In the land of emotions

I got a few comments on my phonon blog entry yesterday. A big thanks to everyone who posted comments and gave feedback. I was positivly suprised at both the number of comments and the general quality of comments. These things tend to quickly degenerate into mindless flamewars, but a high percentage of the comments where quite on point and reasoning. I will try to comment on some of the general issues raised, but after this thing got onto osnews and lwn the range of comments range is to big for me to go into them all here in a proper fashion, the thing with such debates is of course that they tend to stray far from their origin as they go on.

That said I am not going to do a detailed discussion per blog on this subject either, so for those unhappy about this debate even taking place feel assured I will not post on it again for a while :)

Maybe the most important issue brought up was that of API/ABI stability, which for instance Scott Wheeler brought up. I consider Scott a friend and I think his entry is well considered. My general response is that the bigger and more complex an API gets the chances of getting it right the first time goes down. Current use cases proposed for Phonon goes beyond the ‘playbin wrapper’ that Scott talks about, including adding VoiP support for instance. I am not saying Phonon is already has a scope where being ABI stable until 2012 is unrealistic, but I already see a lot of talk and pressure inside the KDE community to increase the scope of Phonon. And some of the expectations expressed through for instance comments to my initial blog or the article will not be met by the API Scott proposes. That is of course more an issue of expectation management than anything else of course.

Lessons from arts:
Another common point brought up was the lessons learned from arts in KDE. Why a project fails has many explanations of course, but I don’t think it would be fair to say arts in KDE failed because KDE decided to choose one media framework. A oversimplification of the argument made for sure, but it highlight why I feel most of the arts arguments brought don’t ring true to me. I would say that factors such as adopting a project with little prior use, a small development community and a design which was clearly not meant for video from the outset was the bigger contributing factors to its failure. So ‘burned child doesn’t play with fire’ might be old saying that applies here, I feel using it as an excuse isn’t fully justified. I also find it sad if the experience with arts have caused the KDE community to think that from here on out they only want to be a multimedia framework consumer, not development partners. Because that is why I want KDE behind GStreamer, to be our development partner on GStreamer. I think that will be good for GStreamer and help us increase our pace of development even more and thus good for KDE because you get better more advanced media framework features for your users and developers even quicker.

The application of force:
One common theme more among the user replies rather than the developer blogs is that of developers/users being forced to do something. I always found those kind of arguments a bit bemusing. So GNOME and KDE or GNUStep for that matter is basically a collection of development libraries, a suite of applications and also some written and unwritten rules about what goes and not. Those rules covers things such as programming languages used, what kind of dependencies are acceptable and so on. Philosophically I guess one based on that one can claim that these projects are vehicles of subjugation, but personally I see these things more as developer aid and guidance. But for those who disagree I guess its time to start printing the ‘Free software is all about choice subjugation‘ t-shirts :)
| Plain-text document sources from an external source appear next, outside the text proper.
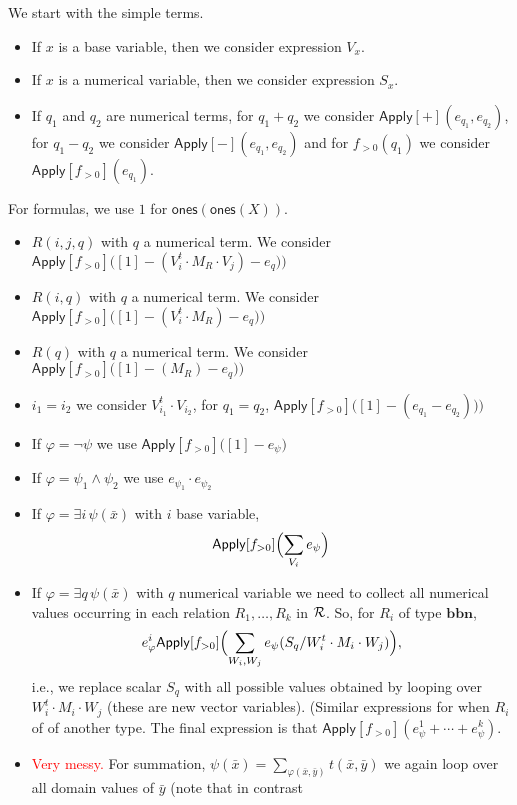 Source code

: We start with the simple terms.
\begin{itemize}
\item If $x$ is a base variable, then we consider expression $V_{x}$.
\item If $x$ is a numerical variable, then we consider expression $S_x$.
\item If $q_1$ and $q_2$ are numerical terms, for $q_1+q_2$ we consider $\mathsf{Apply}[+](e_{q_1},e_{q_2})$, for $q_1-q_2$ we consider 
$\mathsf{Apply}[-](e_{q_1},e_{q_2})$ and for $f_{>0}(q_1)$ we consider $\mathsf{Apply}[f_{>0}](e_{q_1})$.
\end{itemize}
For formulas, we use $1$ for $\mathsf{ones}(\mathsf{ones}(X))$.
\begin{itemize}
\item $R(i,j,q)$ with $q$ a numerical term. We consider  $\mathsf{Apply}[f_{>0}]\bigl([1]-(V_i^t\cdot M_R\cdot V_j)-e_q)\bigr)$
\item $R(i,q)$ with $q$ a numerical term. We consider  $\mathsf{Apply}[f_{>0}]\bigl([1]-(V_i^t\cdot M_R)-e_q)\bigr)$
\item $R(q)$ with $q$ a numerical term. We consider  $\mathsf{Apply}[f_{>0}]\bigl([1]-(M_R)-e_q)\bigr)$
\item $i_1=i_2$ we consider $V_{i_1}^t\cdot V_{i_2}$, for $q_1=q_2$,  $\mathsf{Apply}[f_{>0}]\bigl([1]-(e_{q_1}-e_{q_2}))\bigr)$
\item  If $\varphi=\neg \psi$ we use $\mathsf{Apply}[f_{>0}]\bigl([1]- e_\psi\bigr)$
\item  If $\varphi=\psi_1\land \psi_2$ we use $e_{\psi_1}\cdot e_{\psi_2}$
\item If $\varphi=\exists i\, \psi(\bar x)$ with $i$ base variable,
$$
\mathsf{Apply}[f_{>0}]\Bigl(\sum_{V_i} e_\psi  \Bigr)
$$
\item If $\varphi=\exists q\, \psi(\bar x)$ with $q$ numerical variable we need to collect all numerical values occurring in each relation $R_1,\ldots,R_k$ in ${\cal R}$.
So, for $R_i$ of type $\mathbf{b}\mathbf{b}\mathbf{n}$,
$$
e_\varphi^i\mathsf{Apply}[f_{>0}]\Bigl(\sum_{W_i,W_j} e_\psi(S_q/W_i^t\cdot M_i\cdot W_j)  \Bigr),
$$
i.e., we replace scalar $S_q$ with all possible values obtained by looping over $W_i^t\cdot M_i\cdot W_j$ (these are new vector variables).
(Similar expressions for when $R_i$ of of another type.
The final expression is  that  $\mathsf{Apply}[f_{>0}](e_\psi^1+\cdots+e_{\psi}^k)$.
\item \textcolor{red}{Very messy.} For summation, $\psi(\bar x)=\sum_{\varphi(\bar x,\bar y)} t(\bar x,\bar y)$  we again loop over all domain values of $\bar y$ (note that in contrast

\end{itemize}
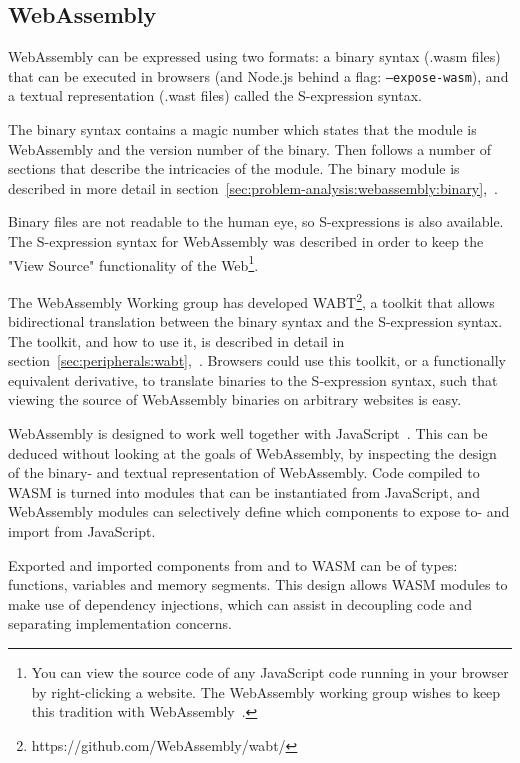 \documentclass[a4paper]{article}
\begin{document}
\subsection{WebAssembly}
\label{sec:problem-analysis:webassembly}
WebAssembly can be expressed using two formats: a binary syntax (.wasm files) that can be executed in browsers (and Node.js behind a flag: \texttt{--expose-wasm}), and a textual representation (.wast files) called the S-expression syntax.

The binary syntax contains a magic number which states that the module is WebAssembly and the version number of the binary. Then follows a number of sections that describe the intricacies of the module. The binary module is described in more detail in section~\ref{sec:problem-analysis:webassembly:binary},~.

Binary files are not readable to the human eye, so S-expressions is also available. The S-expression syntax for WebAssembly was described in order to keep the "View Source" functionality of the Web\footnote{You can view the source code of any JavaScript code running in your browser by right-clicking a website. The WebAssembly working group wishes to keep this tradition with WebAssembly~\cite{website:wasm-webassembly-high-level-goals}.}.

The WebAssembly Working group has developed WABT\footnote{https://github.com/WebAssembly/wabt/}, a toolkit that allows bidirectional translation between the binary syntax and the S-expression syntax. The toolkit, and how to use it, is described in detail in section~\ref{sec:peripherals:wabt},~. Browsers could use this toolkit, or a functionally equivalent derivative, to translate binaries to the S-expression syntax, such that viewing the source of WebAssembly binaries on arbitrary websites is easy.

WebAssembly is designed to work well together with JavaScript~\cite{website:wasm-webassembly-high-level-goals}. This can be deduced without looking at the goals of WebAssembly, by inspecting the design of the binary- and textual representation of WebAssembly. Code compiled to WASM is turned into modules that can be instantiated from JavaScript, and WebAssembly modules can selectively define which components to expose to- and import from JavaScript.

Exported and imported components from and to WASM can be of types: functions, variables and memory segments. This design allows WASM modules to make use of dependency injections, which can assist in decoupling code and separating implementation concerns.
\end{document}
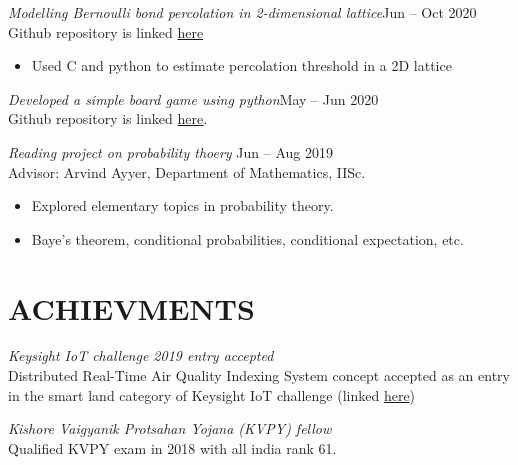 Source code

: \documentclass[margin, 10pt]{res} %
\newenvironment{changemargin}[2]{%
\begin{list}{}{%
\setlength{\topsep}{0pt}%
\setlength{\leftmargin}{#1}%
\setlength{\rightmargin}{#2}%
\setlength{\listparindent}{\parindent}%
\setlength{\itemindent}{\parindent}%
\setlength{\parsep}{\parskip}%
}%
\item[]}{\end{list}}
\begin{document}
\begin{resume}
\bigskip

{\sl Modelling Bernoulli bond percolation in 2-dimensional lattice}\hfill Jun -- Oct 2020\\
Github repository is linked
\href{https://github.com/AbhinavM2000/percolation\_}{here}
\begin{changemargin}{0pt}{80pt}
\begin{itemize}
	\item Used C and python to estimate percolation threshold in a 2D lattice
\end{itemize}
\end{changemargin}

\bigskip

{\sl Developed a simple board game using python}\hfill May -- Jun 2020\\
Github repository is linked
\href{https://github.com/DhanusML/marble-and-hole-puzzle}{here}.

\bigskip

{\sl Reading project on probability thoery} \hfill Jun -- Aug 2019 \\
Advisor: Arvind Ayyer, Department of Mathematics, IISc.
\begin{changemargin}{0pt}{80pt}
\begin{itemize} \itemsep -2pt %
	\item Explored elementary topics in probability theory.
	\item Baye's theorem, conditional probabilities,
		conditional expectation, etc.
\end{itemize}
\end{changemargin}




\section{ACHIEVMENTS}

{\sl Keysight IoT challenge 2019 entry accepted}\\
Distributed Real-Time Air Quality Indexing System concept accepted
as an entry in the smart land category of Keysight IoT challenge
(linked \href{https://www.iotchallengekeysight.com/2019/entries/smart-land/41-0413-102730-draqis-distributed-real-time-air-quality-indexing-system}{here})

{\sl Kishore Vaigyanik Protsahan Yojana (KVPY) fellow}\\
Qualified KVPY exam in 2018 with all india rank 61.





\end{resume}
\end{document}

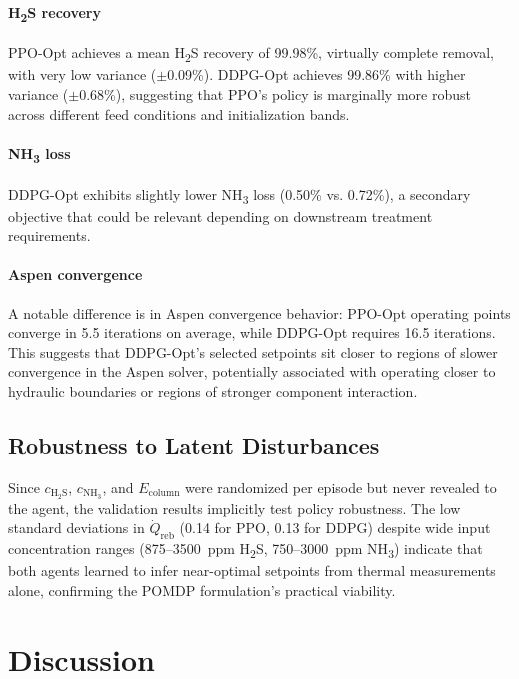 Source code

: \documentclass[journal,10pt,twocolumn]{IEEEtran}
\begin{document}
\paragraph{H\textsubscript{2}S recovery} PPO-Opt achieves a mean H\textsubscript{2}S recovery of 99.98\%, virtually complete removal, with very low variance ($\pm$0.09\%). DDPG-Opt achieves 99.86\% with higher variance ($\pm$0.68\%), suggesting that PPO's policy is marginally more robust across different feed conditions and initialization bands.

\paragraph{NH\textsubscript{3} loss} DDPG-Opt exhibits slightly lower NH\textsubscript{3} loss (0.50\% vs. 0.72\%), a secondary objective that could be relevant depending on downstream treatment requirements.

\paragraph{Aspen convergence} A notable difference is in Aspen convergence behavior: PPO-Opt operating points converge in 5.5 iterations on average, while DDPG-Opt requires 16.5 iterations. This suggests that DDPG-Opt's selected setpoints sit closer to regions of slower convergence in the Aspen solver, potentially associated with operating closer to hydraulic boundaries or regions of stronger component interaction.

\subsection{Robustness to Latent Disturbances}
\label{ssec:robustness}

Since $c_\mathrm{H_2S}$, $c_\mathrm{NH_3}$, and $E_\text{column}$ were randomized per episode but never revealed to the agent, the validation results implicitly test policy robustness. The low standard deviations in $\dot{Q}_\text{reb}$ (0.14 for PPO, 0.13 for DDPG) despite wide input concentration ranges (875--3500~ppm H\textsubscript{2}S, 750--3000~ppm NH\textsubscript{3}) indicate that both agents learned to infer near-optimal setpoints from thermal measurements alone, confirming the POMDP formulation's practical viability.

\section{Discussion}
\label{sec:discussion}
\end{document}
Anyway we could go on and on debating the various issues on the why and why’s not of chosing a multimedia framework or what is possible to abstract in what fashion in what timeframes or not for a long time. I think my arguments from the inital post still stands on their own and of course people now have interesting viewpoints from a lot of people on the subject too, like the people commenting on my initial post to other bloggers like Aaron Seigo, Jono Bacon,Ian Monroe and last but not least Scott Wheeler. While we all might not agree fully with eachother I think its been an interesting exchange of thoughts. Thanks :)
Update: The very cool Michael Pyne has also chimmed in, he doesn’t agree with me, but that doesn’t make him less cool :)

4 thoughts on “In the land of emotions

  1. Please, do not repeat again that crap about “GStreamer 0.10 begin API/ABI stable”. Just a few days ago Thomas Vander Stichele ( made a proposal to break API/ABI compatibility in 0.10!

    That’s exactly why Phonon is the right choice for KDE4. It may be right for Gnome developers to change their software everytime GStreamer changes API/ABI (which is too often, sadly), but it’s not for KDE.

    If KDE used GStreamer, either KDE app developers stick with GStreamer 0.10.5 for the whole KDE4 lifetime, or KDE app developers change their apps for GStreamer 0.10.6, 0.12, 0.14, etc.

    GStreamer releases so many versions with so many changes so often that it’s a very fast-moving target, and that’s definitely BAD.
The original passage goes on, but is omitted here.